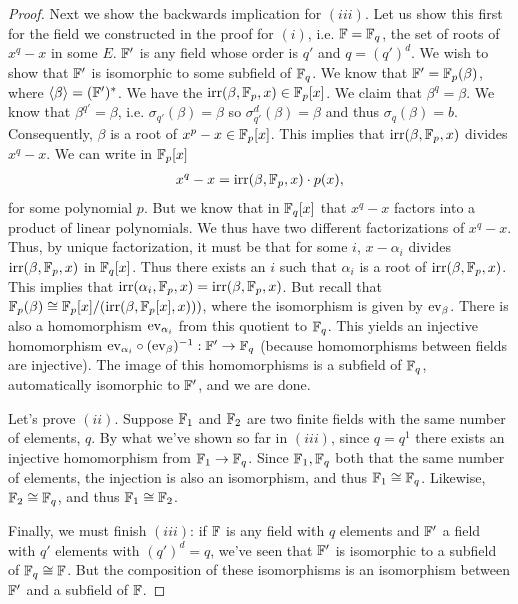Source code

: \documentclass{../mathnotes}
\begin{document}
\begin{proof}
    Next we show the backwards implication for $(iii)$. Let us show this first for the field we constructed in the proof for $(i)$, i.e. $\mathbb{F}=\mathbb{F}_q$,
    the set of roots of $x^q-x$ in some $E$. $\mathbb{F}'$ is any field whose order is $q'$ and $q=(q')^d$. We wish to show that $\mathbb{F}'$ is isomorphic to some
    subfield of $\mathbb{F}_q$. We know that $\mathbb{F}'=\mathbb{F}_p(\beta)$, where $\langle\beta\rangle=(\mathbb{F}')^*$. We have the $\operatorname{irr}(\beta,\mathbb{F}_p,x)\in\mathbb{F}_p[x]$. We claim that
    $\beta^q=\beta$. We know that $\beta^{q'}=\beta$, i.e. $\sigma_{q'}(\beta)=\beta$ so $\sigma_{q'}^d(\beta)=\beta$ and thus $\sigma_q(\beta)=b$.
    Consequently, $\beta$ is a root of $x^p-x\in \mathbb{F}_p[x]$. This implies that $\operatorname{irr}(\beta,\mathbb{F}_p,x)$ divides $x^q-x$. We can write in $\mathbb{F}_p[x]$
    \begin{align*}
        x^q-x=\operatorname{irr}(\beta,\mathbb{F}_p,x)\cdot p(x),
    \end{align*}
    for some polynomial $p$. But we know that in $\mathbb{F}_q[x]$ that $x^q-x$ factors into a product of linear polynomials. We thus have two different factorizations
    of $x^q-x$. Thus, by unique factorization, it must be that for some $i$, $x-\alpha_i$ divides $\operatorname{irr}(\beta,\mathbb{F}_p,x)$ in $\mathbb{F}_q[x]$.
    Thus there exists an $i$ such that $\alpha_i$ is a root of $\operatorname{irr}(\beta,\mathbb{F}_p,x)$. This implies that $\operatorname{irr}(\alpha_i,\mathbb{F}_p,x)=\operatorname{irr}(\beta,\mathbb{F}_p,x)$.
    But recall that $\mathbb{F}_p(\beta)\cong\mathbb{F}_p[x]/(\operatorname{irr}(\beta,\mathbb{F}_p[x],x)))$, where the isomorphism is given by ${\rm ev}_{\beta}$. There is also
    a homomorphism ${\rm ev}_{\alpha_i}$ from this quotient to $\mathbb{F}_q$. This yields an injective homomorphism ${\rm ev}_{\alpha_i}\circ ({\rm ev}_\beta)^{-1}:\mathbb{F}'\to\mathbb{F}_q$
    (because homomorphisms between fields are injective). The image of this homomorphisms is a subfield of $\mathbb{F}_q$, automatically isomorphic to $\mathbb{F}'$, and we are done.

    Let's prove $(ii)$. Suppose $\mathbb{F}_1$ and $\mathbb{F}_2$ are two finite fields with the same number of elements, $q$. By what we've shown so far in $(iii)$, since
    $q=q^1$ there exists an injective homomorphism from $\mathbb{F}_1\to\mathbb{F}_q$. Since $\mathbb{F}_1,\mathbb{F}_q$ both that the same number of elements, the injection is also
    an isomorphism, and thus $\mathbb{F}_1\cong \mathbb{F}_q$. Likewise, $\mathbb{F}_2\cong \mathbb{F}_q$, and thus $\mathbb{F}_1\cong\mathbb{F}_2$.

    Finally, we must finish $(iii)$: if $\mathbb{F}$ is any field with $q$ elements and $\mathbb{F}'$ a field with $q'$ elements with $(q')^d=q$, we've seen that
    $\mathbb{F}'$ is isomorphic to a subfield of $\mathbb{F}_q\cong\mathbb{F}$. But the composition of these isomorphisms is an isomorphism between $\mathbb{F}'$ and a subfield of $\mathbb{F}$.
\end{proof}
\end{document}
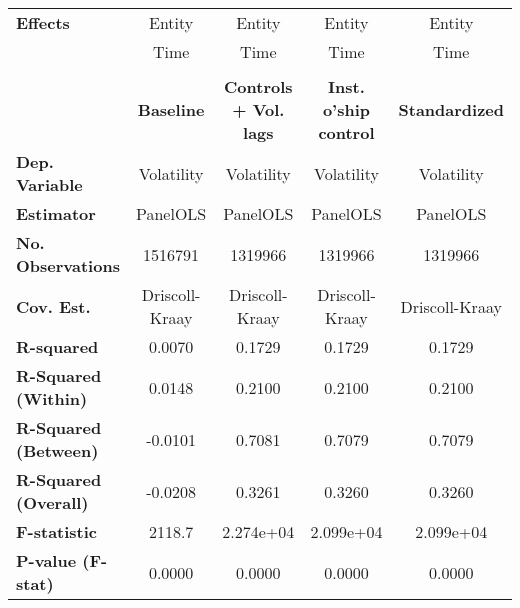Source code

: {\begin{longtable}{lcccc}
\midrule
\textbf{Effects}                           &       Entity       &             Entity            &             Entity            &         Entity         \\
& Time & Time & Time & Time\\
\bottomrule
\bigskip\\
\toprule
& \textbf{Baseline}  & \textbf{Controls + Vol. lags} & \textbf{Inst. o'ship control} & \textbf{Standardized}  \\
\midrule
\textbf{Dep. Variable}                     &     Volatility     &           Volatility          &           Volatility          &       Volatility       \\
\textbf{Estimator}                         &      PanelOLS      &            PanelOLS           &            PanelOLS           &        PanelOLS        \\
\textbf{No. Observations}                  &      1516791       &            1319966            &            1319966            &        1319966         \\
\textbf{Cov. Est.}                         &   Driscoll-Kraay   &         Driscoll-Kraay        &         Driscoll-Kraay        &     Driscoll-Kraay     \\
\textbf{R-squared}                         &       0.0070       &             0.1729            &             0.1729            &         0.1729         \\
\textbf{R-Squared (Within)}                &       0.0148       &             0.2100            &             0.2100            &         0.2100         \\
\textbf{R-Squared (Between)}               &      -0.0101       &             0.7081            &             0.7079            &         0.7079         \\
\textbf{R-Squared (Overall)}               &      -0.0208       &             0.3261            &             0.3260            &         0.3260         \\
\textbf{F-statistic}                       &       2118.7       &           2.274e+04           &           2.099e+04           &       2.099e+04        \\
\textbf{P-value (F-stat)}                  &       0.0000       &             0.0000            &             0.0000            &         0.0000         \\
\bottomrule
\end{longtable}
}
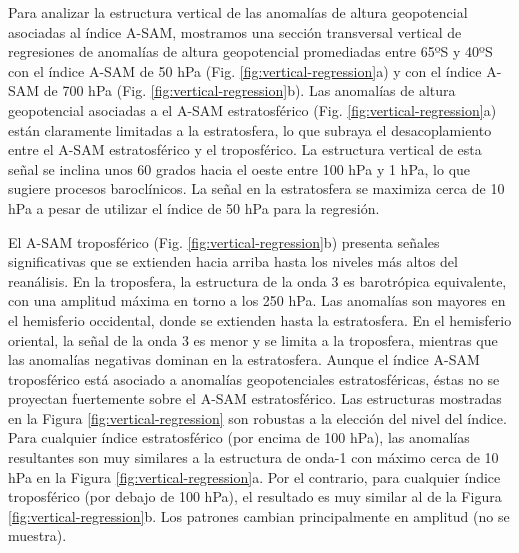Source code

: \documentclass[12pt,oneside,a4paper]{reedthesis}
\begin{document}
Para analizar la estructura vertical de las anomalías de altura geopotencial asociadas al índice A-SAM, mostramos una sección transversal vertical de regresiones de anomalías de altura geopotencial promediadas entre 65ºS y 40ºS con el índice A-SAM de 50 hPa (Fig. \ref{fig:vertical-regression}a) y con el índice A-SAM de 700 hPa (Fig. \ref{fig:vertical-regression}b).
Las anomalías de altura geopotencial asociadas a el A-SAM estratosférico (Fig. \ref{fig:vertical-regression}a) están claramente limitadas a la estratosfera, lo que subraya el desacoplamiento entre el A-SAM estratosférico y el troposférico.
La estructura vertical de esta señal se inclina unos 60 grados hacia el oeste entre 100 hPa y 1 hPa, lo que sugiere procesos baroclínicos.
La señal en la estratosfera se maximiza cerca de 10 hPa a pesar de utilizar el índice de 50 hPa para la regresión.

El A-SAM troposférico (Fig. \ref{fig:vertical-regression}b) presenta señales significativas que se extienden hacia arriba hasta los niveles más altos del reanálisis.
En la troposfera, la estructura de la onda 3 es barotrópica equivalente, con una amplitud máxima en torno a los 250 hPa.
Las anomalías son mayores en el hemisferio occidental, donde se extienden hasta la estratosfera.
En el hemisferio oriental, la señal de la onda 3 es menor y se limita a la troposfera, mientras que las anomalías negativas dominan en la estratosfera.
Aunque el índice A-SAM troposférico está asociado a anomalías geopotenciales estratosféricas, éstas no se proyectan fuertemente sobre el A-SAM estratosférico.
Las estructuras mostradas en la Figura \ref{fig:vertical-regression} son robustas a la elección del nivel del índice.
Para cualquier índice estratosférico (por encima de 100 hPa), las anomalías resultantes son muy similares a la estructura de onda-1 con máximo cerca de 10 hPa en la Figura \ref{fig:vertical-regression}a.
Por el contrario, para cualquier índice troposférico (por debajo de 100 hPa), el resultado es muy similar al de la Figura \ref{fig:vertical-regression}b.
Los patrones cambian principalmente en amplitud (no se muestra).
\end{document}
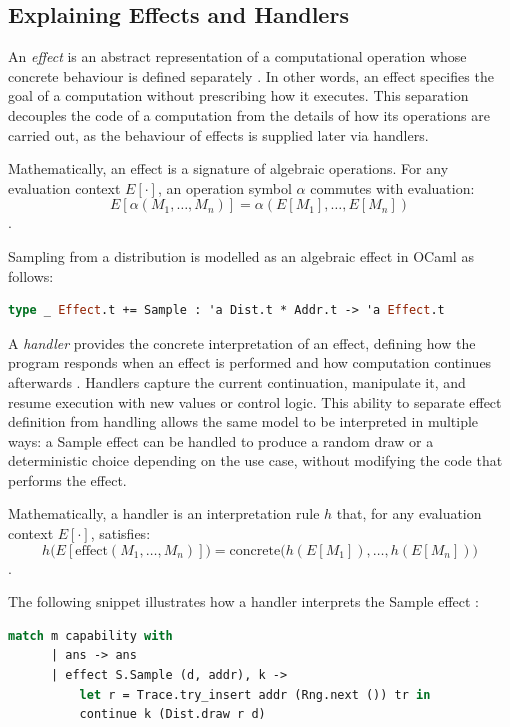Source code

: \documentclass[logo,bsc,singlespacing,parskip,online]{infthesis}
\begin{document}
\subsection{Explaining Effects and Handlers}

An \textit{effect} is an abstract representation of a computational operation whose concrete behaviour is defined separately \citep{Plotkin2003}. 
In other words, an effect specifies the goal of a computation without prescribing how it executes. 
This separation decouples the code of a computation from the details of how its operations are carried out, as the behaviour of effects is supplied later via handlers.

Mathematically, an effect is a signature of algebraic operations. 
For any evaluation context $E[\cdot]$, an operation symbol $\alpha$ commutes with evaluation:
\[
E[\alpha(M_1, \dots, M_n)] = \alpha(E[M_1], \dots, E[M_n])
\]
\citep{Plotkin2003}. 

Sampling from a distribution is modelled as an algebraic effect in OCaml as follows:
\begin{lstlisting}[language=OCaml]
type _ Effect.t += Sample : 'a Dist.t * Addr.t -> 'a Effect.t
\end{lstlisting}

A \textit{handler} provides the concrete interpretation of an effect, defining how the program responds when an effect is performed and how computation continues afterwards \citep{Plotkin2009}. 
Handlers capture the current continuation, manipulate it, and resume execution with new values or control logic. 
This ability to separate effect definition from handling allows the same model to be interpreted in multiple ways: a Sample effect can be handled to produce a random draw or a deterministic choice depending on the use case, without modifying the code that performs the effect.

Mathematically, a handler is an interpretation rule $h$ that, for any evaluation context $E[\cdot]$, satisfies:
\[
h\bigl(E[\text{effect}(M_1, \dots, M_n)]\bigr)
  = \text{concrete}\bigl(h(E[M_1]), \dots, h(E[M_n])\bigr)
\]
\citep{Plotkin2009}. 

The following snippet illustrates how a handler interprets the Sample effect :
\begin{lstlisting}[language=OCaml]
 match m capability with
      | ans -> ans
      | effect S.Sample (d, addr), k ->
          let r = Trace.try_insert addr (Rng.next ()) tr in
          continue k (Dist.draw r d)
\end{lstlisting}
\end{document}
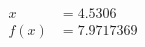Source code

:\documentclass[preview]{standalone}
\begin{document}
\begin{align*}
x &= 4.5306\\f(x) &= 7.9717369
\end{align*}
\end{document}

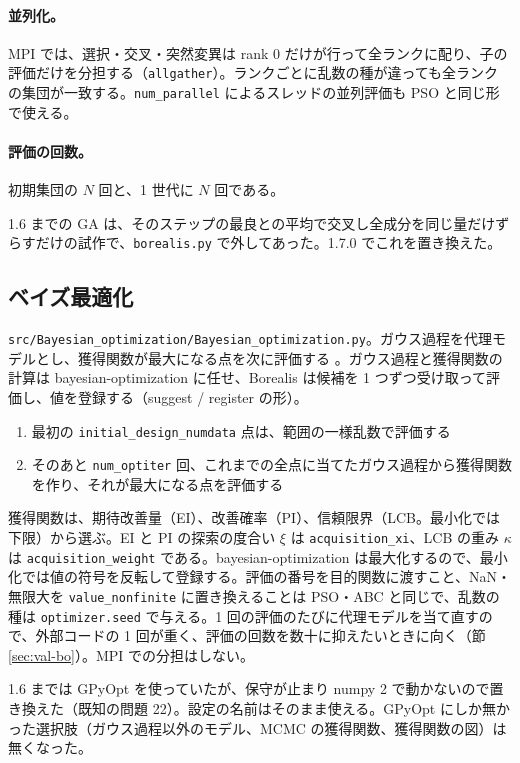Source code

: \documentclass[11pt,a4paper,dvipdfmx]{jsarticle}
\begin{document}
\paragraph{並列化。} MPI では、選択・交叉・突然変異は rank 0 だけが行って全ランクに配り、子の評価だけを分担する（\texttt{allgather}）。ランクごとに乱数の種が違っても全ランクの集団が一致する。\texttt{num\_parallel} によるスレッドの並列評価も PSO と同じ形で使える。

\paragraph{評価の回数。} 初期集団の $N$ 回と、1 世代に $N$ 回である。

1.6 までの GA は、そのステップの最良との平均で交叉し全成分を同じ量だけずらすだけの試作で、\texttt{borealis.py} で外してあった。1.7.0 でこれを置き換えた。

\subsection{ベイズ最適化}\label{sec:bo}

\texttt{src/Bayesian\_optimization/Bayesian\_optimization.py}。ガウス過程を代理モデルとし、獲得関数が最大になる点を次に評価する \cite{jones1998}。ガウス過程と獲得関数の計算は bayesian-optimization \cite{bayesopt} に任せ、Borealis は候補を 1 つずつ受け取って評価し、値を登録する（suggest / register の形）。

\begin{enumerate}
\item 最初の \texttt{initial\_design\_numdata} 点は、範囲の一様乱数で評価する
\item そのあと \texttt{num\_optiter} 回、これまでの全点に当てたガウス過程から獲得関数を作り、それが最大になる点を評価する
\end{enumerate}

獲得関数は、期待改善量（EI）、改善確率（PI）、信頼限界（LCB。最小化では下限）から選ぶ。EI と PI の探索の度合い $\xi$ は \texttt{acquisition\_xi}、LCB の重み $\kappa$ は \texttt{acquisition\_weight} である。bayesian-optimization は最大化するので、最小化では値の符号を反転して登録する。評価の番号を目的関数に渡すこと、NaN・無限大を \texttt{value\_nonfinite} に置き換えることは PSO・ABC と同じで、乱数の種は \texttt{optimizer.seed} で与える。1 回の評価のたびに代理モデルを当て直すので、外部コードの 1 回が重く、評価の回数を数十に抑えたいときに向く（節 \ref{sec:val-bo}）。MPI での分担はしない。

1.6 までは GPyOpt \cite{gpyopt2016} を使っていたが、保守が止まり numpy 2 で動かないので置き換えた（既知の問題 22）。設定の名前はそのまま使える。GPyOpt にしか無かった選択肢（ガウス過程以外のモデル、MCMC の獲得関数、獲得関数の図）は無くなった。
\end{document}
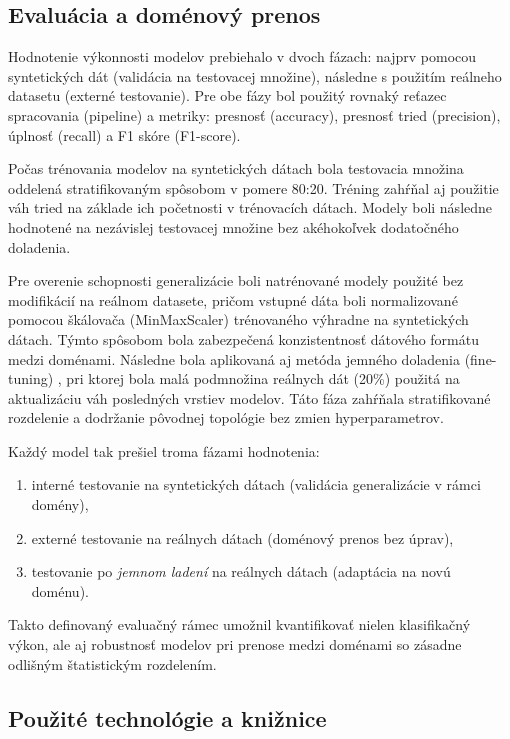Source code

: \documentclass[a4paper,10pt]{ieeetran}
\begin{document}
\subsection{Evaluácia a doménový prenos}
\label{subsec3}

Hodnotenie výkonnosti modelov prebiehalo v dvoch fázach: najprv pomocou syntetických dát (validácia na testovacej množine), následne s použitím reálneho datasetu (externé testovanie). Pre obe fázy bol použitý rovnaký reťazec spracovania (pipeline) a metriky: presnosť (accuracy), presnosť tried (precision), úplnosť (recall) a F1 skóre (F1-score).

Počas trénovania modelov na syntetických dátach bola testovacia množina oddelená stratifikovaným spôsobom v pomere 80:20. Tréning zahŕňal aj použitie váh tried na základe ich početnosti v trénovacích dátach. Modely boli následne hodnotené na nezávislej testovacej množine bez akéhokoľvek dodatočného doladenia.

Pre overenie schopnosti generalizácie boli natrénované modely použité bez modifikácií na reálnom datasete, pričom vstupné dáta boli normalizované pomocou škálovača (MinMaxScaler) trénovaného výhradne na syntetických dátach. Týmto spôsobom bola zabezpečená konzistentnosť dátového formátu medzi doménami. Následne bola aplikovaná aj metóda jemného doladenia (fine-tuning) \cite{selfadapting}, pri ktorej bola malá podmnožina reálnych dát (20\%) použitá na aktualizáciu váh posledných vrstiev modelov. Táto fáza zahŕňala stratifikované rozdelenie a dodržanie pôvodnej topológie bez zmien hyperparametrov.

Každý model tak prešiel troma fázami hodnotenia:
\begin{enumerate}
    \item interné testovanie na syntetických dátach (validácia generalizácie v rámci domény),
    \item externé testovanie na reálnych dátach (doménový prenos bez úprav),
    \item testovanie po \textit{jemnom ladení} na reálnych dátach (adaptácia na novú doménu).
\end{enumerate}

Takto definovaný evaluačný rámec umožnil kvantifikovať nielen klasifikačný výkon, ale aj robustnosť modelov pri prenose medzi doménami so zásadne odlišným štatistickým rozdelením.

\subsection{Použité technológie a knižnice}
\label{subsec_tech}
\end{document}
━━━━━━━━━━━━━━━━━━━━
Please report all lines in the entries where "doménový" appears.

\subsection{Evaluácia a doménový prenos}
    \item externé testovanie na reálnych dátach (doménový prenos bez úprav),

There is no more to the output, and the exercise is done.